[WHAT IS EXPECTED]:
Look through the lines below and extract each one that contains "emin".

◇ ◇ ◇ ◇

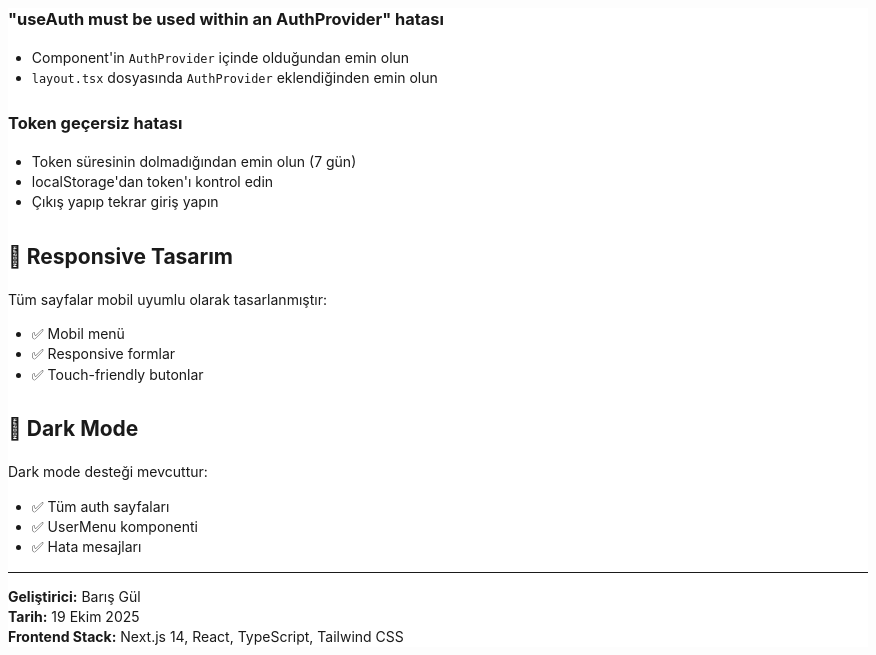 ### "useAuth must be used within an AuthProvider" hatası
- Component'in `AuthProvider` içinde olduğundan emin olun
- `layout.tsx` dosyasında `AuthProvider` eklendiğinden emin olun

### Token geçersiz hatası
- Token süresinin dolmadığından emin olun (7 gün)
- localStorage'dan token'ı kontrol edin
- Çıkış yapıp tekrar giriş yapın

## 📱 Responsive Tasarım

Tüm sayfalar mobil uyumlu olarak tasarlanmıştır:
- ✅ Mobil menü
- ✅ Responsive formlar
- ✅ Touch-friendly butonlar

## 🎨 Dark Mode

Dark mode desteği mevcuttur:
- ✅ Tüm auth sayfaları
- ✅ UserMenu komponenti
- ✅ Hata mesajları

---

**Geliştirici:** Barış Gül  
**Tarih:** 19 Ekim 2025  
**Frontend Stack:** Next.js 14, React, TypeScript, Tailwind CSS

◇ ◇ ◇ ◇

[REPLY TO THE EXERCISE]:
- Component'in `AuthProvider` içinde olduğundan emin olun
- `layout.tsx` dosyasında `AuthProvider` eklendiğinden emin olun
- Token süresinin dolmadığından emin olun (7 gün)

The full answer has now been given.